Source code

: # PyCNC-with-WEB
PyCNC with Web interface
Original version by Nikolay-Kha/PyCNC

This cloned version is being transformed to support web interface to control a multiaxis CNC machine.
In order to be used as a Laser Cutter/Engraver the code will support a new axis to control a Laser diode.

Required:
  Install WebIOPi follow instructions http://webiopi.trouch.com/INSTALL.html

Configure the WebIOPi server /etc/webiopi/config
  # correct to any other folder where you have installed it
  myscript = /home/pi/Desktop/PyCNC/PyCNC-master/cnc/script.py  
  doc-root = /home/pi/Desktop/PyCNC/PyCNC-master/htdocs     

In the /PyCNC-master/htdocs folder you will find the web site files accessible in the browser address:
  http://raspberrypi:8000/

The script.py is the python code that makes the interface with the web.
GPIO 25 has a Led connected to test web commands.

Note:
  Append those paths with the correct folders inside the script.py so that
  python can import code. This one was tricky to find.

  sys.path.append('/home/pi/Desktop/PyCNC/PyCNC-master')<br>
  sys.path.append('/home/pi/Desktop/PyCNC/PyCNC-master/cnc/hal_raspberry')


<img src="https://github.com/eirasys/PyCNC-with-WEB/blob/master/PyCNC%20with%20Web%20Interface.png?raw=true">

==

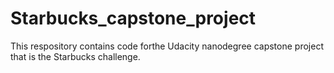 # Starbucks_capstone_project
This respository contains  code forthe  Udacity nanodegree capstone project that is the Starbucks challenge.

WORK TO COMPLETE:
Look above for the line holding "The script.py is", then set down exactly that line and every line after it up to and including the line holding "python can import", with nothing else.

SOLUTION FOR THIS EXERCISE:
The script.py is the python code that makes the interface with the web.
GPIO 25 has a Led connected to test web commands.

Note:
  Append those paths with the correct folders inside the script.py so that
  python can import code. This one was tricky to find.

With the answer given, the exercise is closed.